A self-proclaimed leaderless resistance movement, Occupy Wall Street aims claims to represent the “99% that will no longer tolerate the greed and and corruption of the 1%”. The protests are based on Wall St to target what they see as the American financial system’s favoritism of the rich at the expense of others. There has been criticism of the protestors’ lack of coherence and articulation of specific aims. The Times called it a “ noble but fractured and airy movement of rightly frustrated young people.” Naturally, they’ve taken to twitter, and adopted the hashtag #occupywallstreet as a sort of unofficial slogan. They’re tweeting away!
Update (4:56pm) : We just spoke with Klein, and two other Columbia students who are down at the protests, Alexandra Afifi and Layan Fuleihan. All three are CC’12. They have been at the sit-in on and off since it began last Saturday, and report that today has drawn the most people they’ve seen yet.
The slew of arrests was precipitated by a march from Zuccotti Park, their base of operations, to Union Square. “The whole time the cops were trying to divert us but we managed to stay on the street the entire time. All the pedestrians were involved and seemed very supportive,” Klein said. NYPD were closely monitoring the march, but when the protestors reached Union Square, cops confronted them with large orange plastic nets, attempting to divide up the march, and divert the protestors in different directions. Many of those caught in the nets were arrested.
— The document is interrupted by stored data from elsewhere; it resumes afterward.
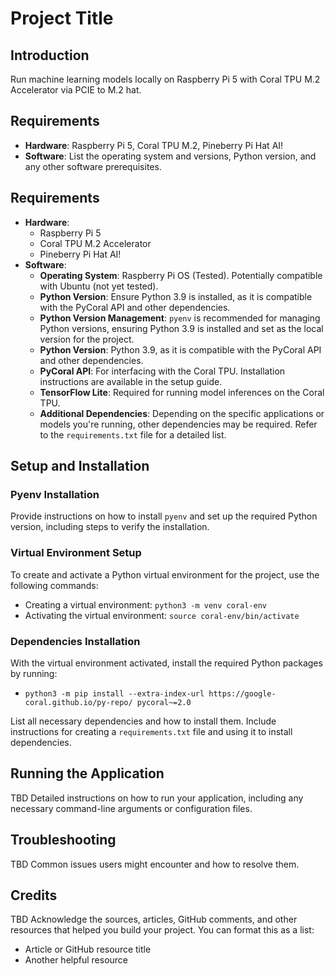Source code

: # Project Title

## Introduction
Run machine learning models locally on Raspberry Pi 5 with Coral TPU M.2 Accelerator via PCIE to M.2 hat. 

## Requirements
- **Hardware**: Raspberry Pi 5, Coral TPU M.2, Pineberry Pi Hat AI! 
- **Software**: List the operating system and versions, Python version, and any other software prerequisites.


## Requirements
- **Hardware**: 
  - Raspberry Pi 5
  - Coral TPU M.2 Accelerator
  - Pineberry Pi Hat AI!
- **Software**:
  - **Operating System**: Raspberry Pi OS (Tested). Potentially compatible with Ubuntu (not yet tested).
  - **Python Version**: Ensure Python 3.9 is installed, as it is compatible with the PyCoral API and other dependencies.
  - **Python Version Management**: `pyenv` is recommended for managing Python versions, ensuring Python 3.9 is installed and set as the local version for the project.
  - **Python Version**: Python 3.9, as it is compatible with the PyCoral API and other dependencies.
  - **PyCoral API**: For interfacing with the Coral TPU. Installation instructions are available in the setup guide.
  - **TensorFlow Lite**: Required for running model inferences on the Coral TPU.
  - **Additional Dependencies**: Depending on the specific applications or models you're running, other dependencies may be required. Refer to the `requirements.txt` file for a detailed list.

## Setup and Installation
### Pyenv Installation
Provide instructions on how to install `pyenv` and set up the required Python version, including steps to verify the installation.

### Virtual Environment Setup
To create and activate a Python virtual environment for the project, use the following commands:
- Creating a virtual environment: `python3 -m venv coral-env`
- Activating the virtual environment: `source coral-env/bin/activate`

### Dependencies Installation
With the virtual environment activated, install the required Python packages by running:
- `python3 -m pip install --extra-index-url https://google-coral.github.io/py-repo/ pycoral~=2.0`

List all necessary dependencies and how to install them. Include instructions for creating a `requirements.txt` file and using it to install dependencies.

## Running the Application
TBD
Detailed instructions on how to run your application, including any necessary command-line arguments or configuration files.

## Troubleshooting
TBD
Common issues users might encounter and how to resolve them.


## Credits
TBD
Acknowledge the sources, articles, GitHub comments, and other resources that helped you build your project. You can format this as a list:
- Article or GitHub resource title
- Another helpful resource
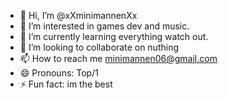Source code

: - 👋 Hi, I’m @xXminimannenXx
- 👀 I’m interested in games dev and music.
- 🌱 I’m currently learning everything watch out.
- 💞️ I’m looking to collaborate on nuthing
- 📫 How to reach me minimannen06@gmail.com
- 😄 Pronouns: Top/1
- ⚡ Fun fact: im the best

<!---
xXminimannenXx/xXminimannenXx is a ✨ special ✨ repository because its `README.md` (this file) appears on your GitHub profile.
You can click the Preview link to take a look at your changes.
--->

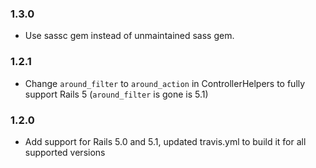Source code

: ### 1.3.0
- Use sassc gem instead of unmaintained sass gem.

### 1.2.1
- Change `around_filter` to `around_action` in ControllerHelpers to fully support Rails 5 (`around_filter` is gone is 5.1)

### 1.2.0
- Add support for Rails 5.0 and 5.1, updated travis.yml to build it for all supported versions
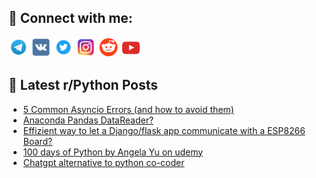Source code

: ## 🔎 Connect with me:
[<img src="https://github.com/bullbesh/bullbesh/blob/main/images/Telegram.png" width="32" height="32" />](https://t.me/bullbesh)
[<img src="https://github.com/bullbesh/bullbesh/blob/main/images/VK.png" width="32" height="32" />](https://vk.com/bullbesh)
[<img src="https://github.com/bullbesh/bullbesh/blob/main/images/Twitter.png" width="32" height="32" />](https://twitter.com/bullbesh1)
[<img src="https://github.com/bullbesh/bullbesh/blob/main/images/Instagram.png" width="32" height="32" />](https://www.instagram.com/bullbesh)
[<img src="https://github.com/bullbesh/bullbesh/blob/main/images/Reddit.png" width="32" height="32" />](https://www.reddit.com/user/bullbesh)
[<img src="https://github.com/bullbesh/bullbesh/blob/main/images/YouTube.png" width="32" height="32" />](https://www.youtube.com/channel/UCtfjRs6uzgq5mfm8S06WTcg)

## 📕 Latest r/Python Posts
<!-- BLOG-POST-LIST:START -->
- [5 Common Asyncio Errors &lpar;and how to avoid them&rpar;](https://www.reddit.com/r/Python/comments/10isqfj/5_common_asyncio_errors_and_how_to_avoid_them/)
- [Anaconda Pandas DataReader?](https://www.reddit.com/r/Python/comments/10ipy0n/anaconda_pandas_datareader/)
- [Effizient way to let a Django/flask app communicate with a ESP8266 Board?](https://www.reddit.com/r/Python/comments/10ipt6v/effizient_way_to_let_a_djangoflask_app/)
- [100 days of Python by Angela Yu on udemy](https://www.reddit.com/r/Python/comments/10ip5u4/100_days_of_python_by_angela_yu_on_udemy/)
- [Chatgpt alternative to python co-coder](https://www.reddit.com/r/Python/comments/10iof4u/chatgpt_alternative_to_python_cocoder/)
<!-- BLOG-POST-LIST:END -->

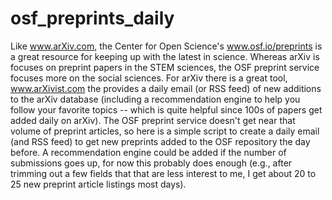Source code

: # osf_preprints_daily
Like www.arXiv.com, the Center for Open Science's www.osf.io/preprints is a great resource for keeping up with the latest in science.  Whereas arXiv is focuses on preprint papers in the STEM sciences, the OSF preprint service focuses more on the social sciences. For arXiv there is a great tool, www.arXivist.com the provides a daily email (or RSS feed) of new additions to the arXiv database (including a recommendation engine to help you follow your favorite topics -- which is quite helpful since 100s of papers get added daily on arXiv). The OSF preprint service doesn't get near that volume of preprint articles, so here is a simple script to create a daily email (and RSS feed) to get new preprints added to the OSF repository the day before. A recommendation engine could be added if the number of submissions goes up, for now this probably does enough (e.g., after trimming out a few fields that that are less interest to me, I get about 20 to 25 new preprint article listings most days).
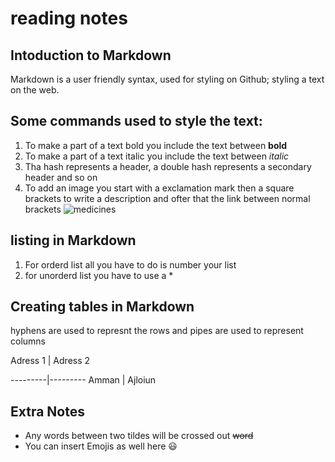 # reading notes 
## Intoduction to Markdown 
 Markdown is a user friendly syntax, used for styling on Github; styling a text on the web. 
## Some commands used to style the text: 
1.	To make a part of a text bold you include the text between **bold** 
2.	To make a part of a text italic you include the text between *italic*
3.	Tha hash represents a header, a double hash represents a secondary header and so on 
4. To add an image you start with a exclamation mark then a square brackets to write a description and ofter that the link between normal brackets ![medicines](https://www.google.jo/url?sa=i&url=https%3A%2F%2Fwww.bbc.com%2Fnews%2Fworld-africa-48674909%3Ffbclid%3DIwAR2KQg9o5NW5yo1dy3BSGRiwRAMe82lIcvOvkNoIc2V-EscZw3fvnfm1lnM&psig=AOvVaw0P62XqwN2fGRq2H9WdoqdK&ust=1612356370843000&source=images&cd=vfe&ved=0CAIQjRxqFwoTCMiK_tidy-4CFQAAAAAdAAAAABAD)
## listing in Markdown 
1. For orderd list all you have to do is number your list 
2. for unorderd list you have to use a * 
## Creating tables in Markdown 
 hyphens are used to represnt the rows and pipes are used to represent columns 

 Adress 1 | Adress 2

 ---------|---------
 Amman    | Ajloiun 
 
 ## Extra Notes 
 * Any words between two tildes will be crossed out ~~word~~
 * You can insert Emojis as well here :smiley:






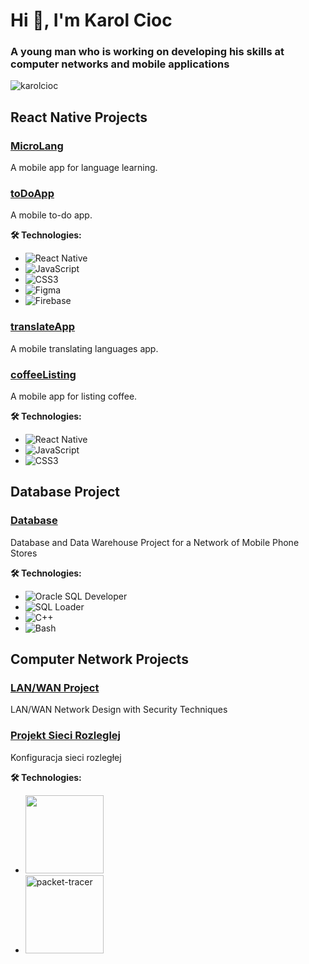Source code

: # Hi 👋, I'm Karol Cioc #
<h3 align="left">A young man who is working on developing his skills at computer networks and mobile applications</h3>
<p align="left"><img src="https://komarev.com/ghpvc/?username=karolcioc&label=Profile%20views&color=0e75b6&style=flat" alt="karolcioc" /></p>

## React Native Projects

### [MicroLang](https://github.com/KarolCioc/MicroLang)
A mobile app for language learning.

### [toDoApp](https://github.com/KarolCioc/toDoApp)
A mobile to-do app.

**🛠️ Technologies:**
- ![React Native](https://img.shields.io/badge/React_Native-blue?style=flat&logo=react)
- ![JavaScript](https://img.shields.io/badge/JavaScript-yellow?style=flat&logo=javascript)
- ![CSS3](https://img.shields.io/badge/CSS3-blue?style=flat&logo=css3)
- ![Figma](https://img.shields.io/badge/Figma-purple?style=flat&logo=figma)
- ![Firebase](https://img.shields.io/badge/Firebase-orange?style=flat&logo=firebase)

### [translateApp](https://github.com/KarolCioc/translateApp)
A mobile translating languages app.

### [coffeeListing](https://github.com/KarolCioc/coffeeListing)
A mobile app for listing coffee.

**🛠️ Technologies:**
- ![React Native](https://img.shields.io/badge/React_Native-blue?style=flat&logo=react)
- ![JavaScript](https://img.shields.io/badge/JavaScript-yellow?style=flat&logo=javascript)
- ![CSS3](https://img.shields.io/badge/CSS3-blue?style=flat&logo=css3)

## Database Project

### [Database](https://github.com/KarolCioc/Projekt-bazy-danych-i-hurtowni-danych)
Database and Data Warehouse Project for a Network of Mobile Phone Stores

**🛠️ Technologies:**
- ![Oracle SQL Developer](https://img.shields.io/badge/SQL%20Developer%20Data%20Modeler-%230073cf.svg?style=for-the-badge&logo=oracle&logoColor=white)
- ![SQL Loader](https://img.shields.io/badge/SQL%20Loader-%23f29111.svg?style=for-the-badge&logo=database&logoColor=white)
- ![C++](https://img.shields.io/badge/C++-%2300599C.svg?style=for-the-badge&logo=c%2B%2B&logoColor=white)
- ![Bash](https://img.shields.io/badge/Bash-%23121011.svg?style=for-the-badge&logo=gnu-bash&logoColor=white)

## Computer Network Projects

### [LAN/WAN Project](https://github.com/KarolCioc/LAN-WAN-Network-Design-with-Security-Techniques)
LAN/WAN Network Design with Security Techniques

### [Projekt Sieci Rozleglej](https://github.com/KarolCioc/Projekt-Sieci-Rozleglej)
Konfiguracja sieci rozległej

**🛠️ Technologies:**
- <img src="https://img.shields.io/badge/Cisco-1BA0D7?style=for-the-badge&logo=cisco&logoColor=white" width="125" />
- <img width="125" alt="packet-tracer" src="https://github.com/user-attachments/assets/02ec68cb-a16f-4009-b7df-b8137ca486aa" />


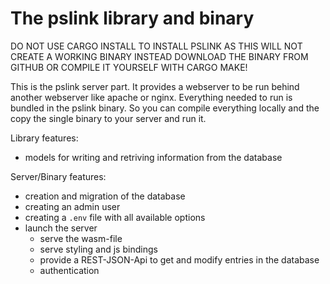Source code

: # The pslink library and binary

DO NOT USE CARGO INSTALL TO INSTALL PSLINK AS THIS WILL NOT CREATE A WORKING BINARY INSTEAD DOWNLOAD THE BINARY FROM GITHUB OR COMPILE IT YOURSELF WITH CARGO MAKE!

This is the pslink server part. It provides a webserver to be run behind another webserver like apache or nginx. Everything needed to run is bundled in the pslink binary. So you can compile everything locally and the copy the single binary to your server and run it.

Library features:
  * models for writing and retriving information from the database

Server/Binary features:
  * creation and migration of the database
  * creating an admin user
  * creating a `.env` file with all available options
  * launch the server
    * serve the wasm-file
    * serve styling and js bindings
    * provide a REST-JSON-Api to get and modify entries in the database
    * authentication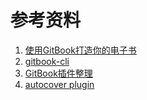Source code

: # 参考资料

1. [使用GitBook打造你的电子书](https://zhuanlan.zhihu.com/p/34946169)
2. [gitbook-cli](https://github.com/GitbookIO/gitbook-cli)
3. [GitBook插件整理](https://www.jianshu.com/p/427b8bb066e6)
4. [autocover plugin](https://github.com/GitbookIO/plugin-autocover)

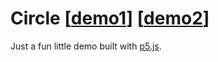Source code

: # Circle [[demo1](http://www.chetcorcos.com/circle/zedd)] [[demo2](http://www.chetcorcos.com/circle/)]

Just a fun little demo built with [p5.js](http://p5js.org/).
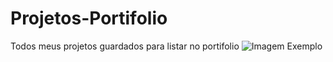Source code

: # Projetos-Portifolio
Todos meus projetos guardados para listar no portifolio
![Imagem Exemplo](https://github.com/EdnaldoTaurino/Projetos-Portifolio/blob/main/portifolio/public/404.png)
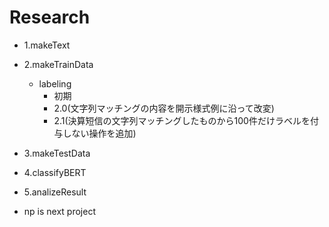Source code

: # Research

- 1.makeText
- 2.makeTrainData
    - labeling
        - 初期
        - 2.0(文字列マッチングの内容を開示様式例に沿って改変)
        - 2.1(決算短信の文字列マッチングしたものから100件だけラベルを付与しない操作を追加)
- 3.makeTestData
- 4.classifyBERT
- 5.analizeResult

- np is next project
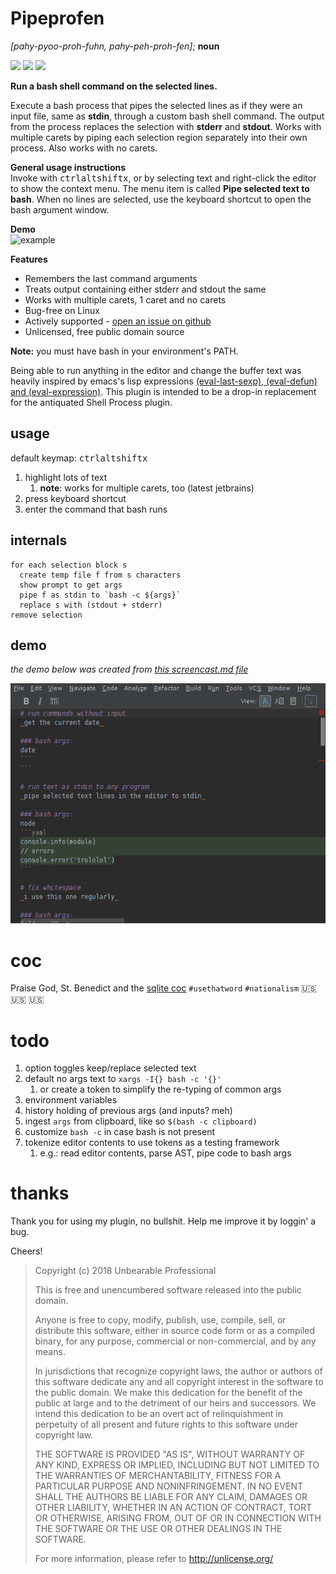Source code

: # Pipeprofen
_[pahy-pyoo-proh-fuhn, pahy-peh-proh-fen]_; **noun**

[![](https://img.shields.io/jetbrains/plugin/v/11257-pipeprofen.svg)](https://plugins.jetbrains.com/plugin/11257-pipeprofen)
[![](https://img.shields.io/jetbrains/plugin/d/11257-pipeprofen.svg)](https://plugins.jetbrains.com/plugin/11257-pipeprofen)
![](https://img.shields.io/github/issues-raw/profbear/pipeprofen/.svg)


**Run a bash shell command on the selected lines.**

Execute a bash process that pipes the selected lines as if 
they were an input file, same as **stdin**, through a 
custom bash shell command. The output from the process 
replaces the selection with **stderr** and **stdout**. 
Works with multiple carets by piping each selection region 
separately into their own process. Also works with no 
carets.

**General usage instructions**  
Invoke with 
<kbd>ctrl</kbd><kbd>alt</kbd><kbd>shift</kbd><kbd>x</kbd>, 
or by selecting text and right-click the editor to show the 
context menu. The menu item is called **Pipe selected text 
to bash**. When no lines are selected, use the keyboard 
shortcut to open the bash argument window.

**Demo**  
![example](https://i.imgur.com/yajQkJf.gif)

**Features**

*   Remembers the last command arguments
*   Treats output containing either stderr and stdout the same
*   Works with multiple carets, 1 caret and no carets
*   Bug-free on Linux
*   Actively supported - [open an issue on github](https://github.com/profbear/pipeprofen/issues)
*   Unlicensed, free public domain source

**Note:** you must have bash in your environment's PATH.

Being able to run anything in the editor and change the 
buffer text was heavily inspired by emacs's lisp 
expressions 
[(eval-last-sexp), (eval-defun) and (eval-expression)](https://www.gnu.org/software/emacs/manual/html_node/emacs/Lisp-Eval.html#Lisp-Eval).
This plugin is intended to be a drop-in replacement for
the antiquated Shell Process plugin.

## usage
default keymap: <kbd>ctrl</kbd><kbd>alt</kbd><kbd>shift</kbd><kbd>x</kbd>

1. highlight lots of text
    1. **note**: works for multiple carets, too (latest jetbrains)
1. press keyboard shortcut
1. enter the command that bash runs

## internals
    for each selection block s
      create temp file f from s characters
      show prompt to get args
      pipe f as stdin to `bash -c ${args}`
      replace s with (stdout + stderr)
    remove selection

## demo
_the demo below was created from [this screencast.md file](/screencast.md)_

![nice](screencast-pipeprofen.gif)

# coc
Praise God, St. Benedict and the
[sqlite coc](/CODE_OF_CONDUCT.md)
`#usethatword` `#nationalism` :us: :us: :us:

# todo
1. option toggles keep/replace selected text
1. default no args text to `xargs -I{} bash -c '{}'`
    1. or create a token to simplify the re-typing of common args
1. environment variables
1. history holding of previous args (and inputs? meh)
1. ingest `args` from clipboard, like so `$(bash -c clipboard)`
1. customize `bash -c` in case bash is not present
1. tokenize editor contents to use tokens as a testing framework
    1. e.g.: read editor contents, parse AST, pipe code to bash args

# thanks
Thank you for using my plugin, no bullshit.
Help me improve it by loggin' a bug.

Cheers!

> Copyright (c) 2018 Unbearable Professional
> 
> This is free and unencumbered software released into the public domain.
> 
> Anyone is free to copy, modify, publish, use, compile, sell, or
> distribute this software, either in source code form or as a compiled
> binary, for any purpose, commercial or non-commercial, and by any
> means.
> 
> In jurisdictions that recognize copyright laws, the author or authors
> of this software dedicate any and all copyright interest in the
> software to the public domain. We make this dedication for the benefit
> of the public at large and to the detriment of our heirs and
> successors. We intend this dedication to be an overt act of
> relinquishment in perpetuity of all present and future rights to this
> software under copyright law.
> 
> THE SOFTWARE IS PROVIDED "AS IS", WITHOUT WARRANTY OF ANY KIND,
> EXPRESS OR IMPLIED, INCLUDING BUT NOT LIMITED TO THE WARRANTIES OF
> MERCHANTABILITY, FITNESS FOR A PARTICULAR PURPOSE AND NONINFRINGEMENT.
> IN NO EVENT SHALL THE AUTHORS BE LIABLE FOR ANY CLAIM, DAMAGES OR
> OTHER LIABILITY, WHETHER IN AN ACTION OF CONTRACT, TORT OR OTHERWISE,
> ARISING FROM, OUT OF OR IN CONNECTION WITH THE SOFTWARE OR THE USE OR
> OTHER DEALINGS IN THE SOFTWARE.
> 
> For more information, please refer to http://unlicense.org/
Afifi described the particular arrests as “really arbitrary.” She said that they were not doing anything differently from the hundreds of other people: “We chanting in the same way, holding the same signs.” She added that all the arrests were made on the sidewalk, which is technically public property.
Klein believes this is a major turning point in the demonstration. Many new demonstrators showed up today, and pedestrians and locals became more involved and supportive. It also marked a shift in the nature of police actions. Arrests over the past few days have been relatively infrequent, and largely peaceful, albeit arbitrary. Layan said she’d seen people arrested for drawing on the sidewalk with chalk, for holding umbrellas, and for trying to screen their faces from the police cameras that are constantly filming the protestors.
Today, marchers were singled out and tackled to the ground. Some, including kids in high school, were hit with pepper spray and were visibly in severe pain. All those involved have emphasized how peaceful the march was. “I didn’t see any provocation from any protestor at all,” Layan added.
Klein encouraged other students to get involved: “This movement really needs support. It would be great to get a lot of Columbia students down here. The more it grows the more everyone’s voice will be heard.” All three students are planning to stay at Zuccotti Park until they find out what’s happened to their friends. Right now the arrested protestors, who fill up two vans and a bus, are being driven around the city because they have no place to put them. “I’ve stayed two nights,” Afifi said. “I’ll definitely stay the night here if I don’t hear anything.”
Update (5:10pm) : One of the arrested students still has his phone. He believes he will be detained for a few days, but will need a lawyer, and reports that the other student was hurt during his arrest.
Update (Sep. 25, 1:42pm) : We just spoke to Klein again, who told us that the other two detained Columbia students were released last night with disorderly conduct charges. Most other detainees held with the students were released as well—Klein also mentioned that apparently there were a lot of bystanders that were arrested along with the protesters, but they too were subsequently released.